Ortak meseleler karşısında aldığımız pozisyon(lar), yüzeyde genellikle siyasal-ideolojik görünmekle birlikte, derinlerde birtakım psikolojik dinamikleri de barındırmaktadır.

Tarihsel kökleri bulunan en kadim psikolojik tepkimiz, beka/varoluş kaygımızla alakalıdır.

Kıbrıslı Türklerin beka kaygısı, tarihsel olarak yaşadığı dışlanma, aşağılanma, iç çatışma, göç ve zulüm gibi travmatik olay ve deneyimlerin bir sonucu olup, nesilden nesile aktarılmış ve zamanla toplumsal bilinçdışına itilmiştir.

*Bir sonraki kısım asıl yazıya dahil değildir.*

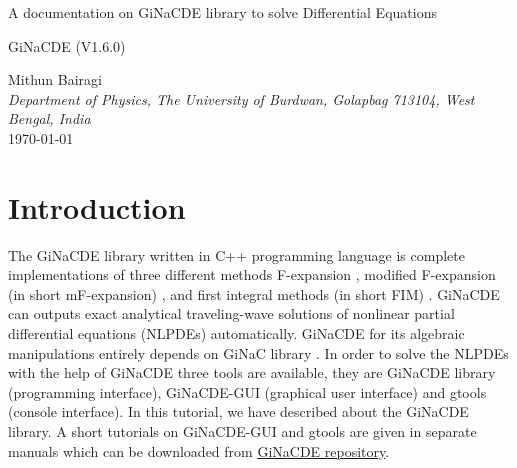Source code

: \documentclass[prd,aps,floats,showkeys,nofootinbib,notitlepage]{revtex4-2}
\begin{document}
	\begin{titlepage}
		\begin{center}
			\Huge {A documentation on GiNaCDE library to solve Differential Equations} 
		\end{center}
		\vspace{3cm}
		\begin{center}
			\Large{GiNaCDE (V1.6.0)}
		\end{center}
		\vspace{2cm} 
		\begin{center} 
			Mithun Bairagi \\[3pt]  
			\textit{Department of Physics, The University of Burdwan, Golapbag 713104, West Bengal, India} \\ [1cm]
			\today
		\end{center}
	\end{titlepage}
	
	\clearpage
	
	\tableofcontents
	
	\section{Introduction}
	The GiNaCDE library written in C++ programming language is complete implementations of three different methods F-expansion \cite{fexpn024,fexpn024_1,fexpn123,0246,234}, modified F-expansion (in short mF-expansion) \cite{modfexpn}, and first integral methods (in short FIM) \cite{fim0,fim,mirza,complexTwt1}. GiNaCDE can outputs exact analytical traveling-wave solutions of nonlinear partial differential equations (NLPDEs) automatically.
	GiNaCDE for its algebraic manipulations entirely depends on GiNaC library \cite{ginac}.  
	In order to solve the NLPDEs with the help of GiNaCDE three tools are available, they are GiNaCDE library (programming interface), GiNaCDE-GUI (graphical user interface) and gtools (console interface). In this tutorial, we have described about the GiNaCDE library. A short tutorials on GiNaCDE-GUI and gtools are given in separate manuals which can be downloaded from \href{https://github.com/mithun218/GiNaCDE}{GiNaCDE repository}.
\end{document}
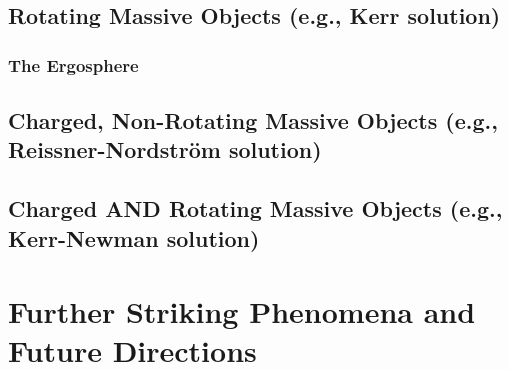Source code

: \documentclass{amsart}
\theoremstyle{definition}
\theoremstyle{remark}
\begin{document}
\subsection{Rotating Massive Objects (e.g., Kerr solution)}
\subsubsection{The Ergosphere}

\subsection{Charged, Non-Rotating Massive Objects (e.g., Reissner-Nordström solution)}

\subsection{Charged AND Rotating Massive Objects (e.g., Kerr-Newman solution)}

\section{Further Striking Phenomena and Future Directions}
\label{sec:future_phenomena}
\end{document}
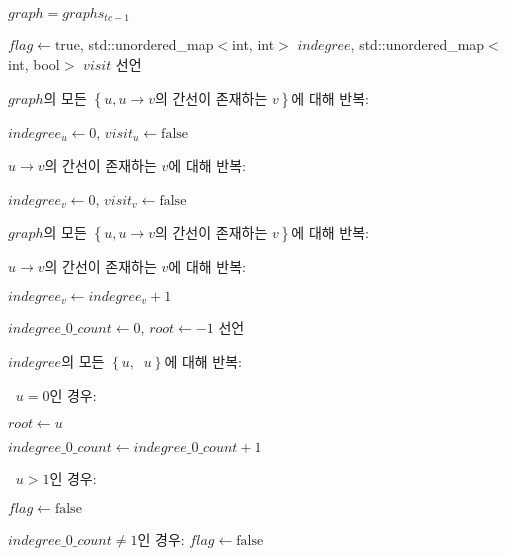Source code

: \begin{algorithm}
	\item $graph = graphs_{tc - 1}$
	\item $flag \leftarrow \mathrm{true}$, std::unordered\_map$<$int, int$>$ $indegree$, std::unordered\_map$<$int, bool$>$ $visit$ 선언
	\item $graph$의 모든 $\left\{u, u \rightarrow v\textrm{의 간선이 존재하는 }v\right\}$에 대해 반복:
	\begin{algorithm}
		\item $indegree_u \leftarrow 0$, $visit_u \leftarrow \mathrm{false}$
		\item $u \rightarrow v\textrm{의 간선이 존재하는 }v$에 대해 반복:
		\begin{algorithm}
			\item $indegree_v \leftarrow 0$, $visit_v \leftarrow \mathrm{false}$
		\end{algorithm}
	\end{algorithm}
	\item $graph$의 모든 $\left\{u, u \rightarrow v\textrm{의 간선이 존재하는 }v\right\}$에 대해 반복:
	\begin{algorithm}
		\item $u \rightarrow v\textrm{의 간선이 존재하는 }v$에 대해 반복:
		\begin{algorithm}
			\item $indegree_v \leftarrow indegree_v + 1$
		\end{algorithm}
	\end{algorithm}
	\item $indegree\_0\_count \leftarrow 0$, $root \leftarrow -1$ 선언
	\item $indegree$의 모든 $\left\{u, \mathop{\mathrm{deg^-}}u\right\}$에 대해 반복:
	\begin{algorithm}
		\item $\mathop{\mathrm{deg^-}}u = 0$인 경우:
		\begin{algorithm}
			\item $root \leftarrow u$
			\item $indegree\_0\_count \leftarrow indegree\_0\_count + 1$
		\end{algorithm}
		\item $\mathop{\mathrm{deg^-}}u > 1$인 경우:
		\begin{algorithm}
			\item $flag \leftarrow \mathrm{false}$
		\end{algorithm}
	\end{algorithm}
	\item $indegree\_0\_count \neq 1$인 경우: $flag \leftarrow \mathrm{false}$

\end{algorithm}
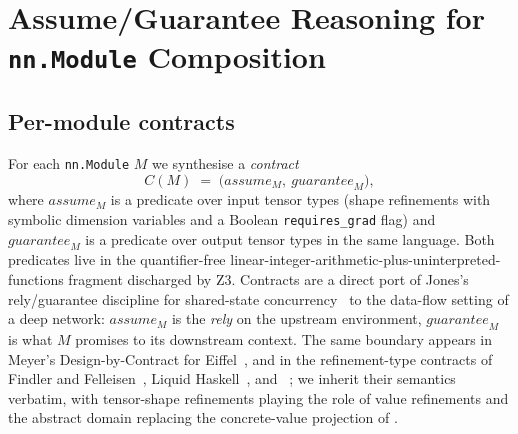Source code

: 
\section{Assume/Guarantee Reasoning for \texttt{nn.Module} Composition}
\label{sec:assume-guarantee}

\subsection{Per-module contracts}
\label{sec:ag:contracts}

For each \texttt{nn.Module} $M$ we synthesise a \emph{contract}
\[
 C(M) \;=\; \bigl(\mathit{assume}_M,\ \mathit{guarantee}_M\bigr),
\]
where $\mathit{assume}_M$ is a predicate over input tensor types
(shape refinements with symbolic dimension variables and a Boolean
\texttt{requires\_grad} flag) and $\mathit{guarantee}_M$ is a predicate
over output tensor types in the same language. Both predicates live in
the quantifier-free linear-integer-arithmetic-plus-uninterpreted-functions
fragment discharged by Z3. Contracts are a direct port of Jones's
rely/guarantee discipline for shared-state concurrency~\citep{jones1983tentative}
to the data-flow setting of a deep network: $\mathit{assume}_M$ is the
\emph{rely} on the upstream environment, $\mathit{guarantee}_M$ is what
$M$ promises to its downstream context. The same boundary appears in
Meyer's Design-by-Contract for Eiffel~\citep{meyer1992applying}, and in
the refinement-type contracts of Findler and
Felleisen~\citep{findler2002contracts}, Liquid Haskell~\citep{vazou2014refinement},
and \fstar~\citep{swamy2016dependent}; we inherit their semantics
verbatim, with tensor-shape refinements playing the role of value
refinements and the abstract domain replacing the concrete-value
projection of \citet{cousot1977abstract}.

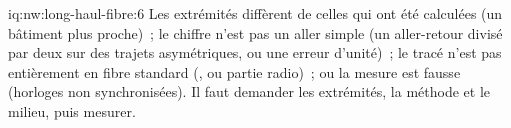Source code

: \begin{solution}{iq:nw:long-haul-fibre:6}
Les extrémités diffèrent de celles qui ont été calculées (un bâtiment plus proche)~; le chiffre n'est pas un aller simple (un aller-retour divisé par deux sur des trajets asymétriques, ou
une erreur d'unité)~; le tracé n'est pas entièrement en fibre standard (, ou partie radio)~; ou la mesure est fausse (horloges non synchronisées). Il faut demander
les extrémités, la méthode et le milieu, puis mesurer.
\end{solution}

Ancak kolektif bilinçdışımızda kök salmış olan beka kaygısı, gündelik siyasette de farklı biçimlerde nüksetmektedir.

Kıbrıslı Türklerin içinden geçtiği bazı tarihsel kırılma noktalarına kısaca göz atarsak, beka kaygısının hayatımızdaki kronik etkisini rahatlıkla teşhis edebiliriz.

Kıbrıs adasının Osmanlı Yönetimi’nden İngiliz Yönetimi’ne devredilmesiyle birlikte, Kıbrıslı Türkler hakim millet olmaktan, azınlık statüsüne geçtiler ve siyasal varlıklarını kaybetme tehlikesiyle karşı karşıya kaldılar.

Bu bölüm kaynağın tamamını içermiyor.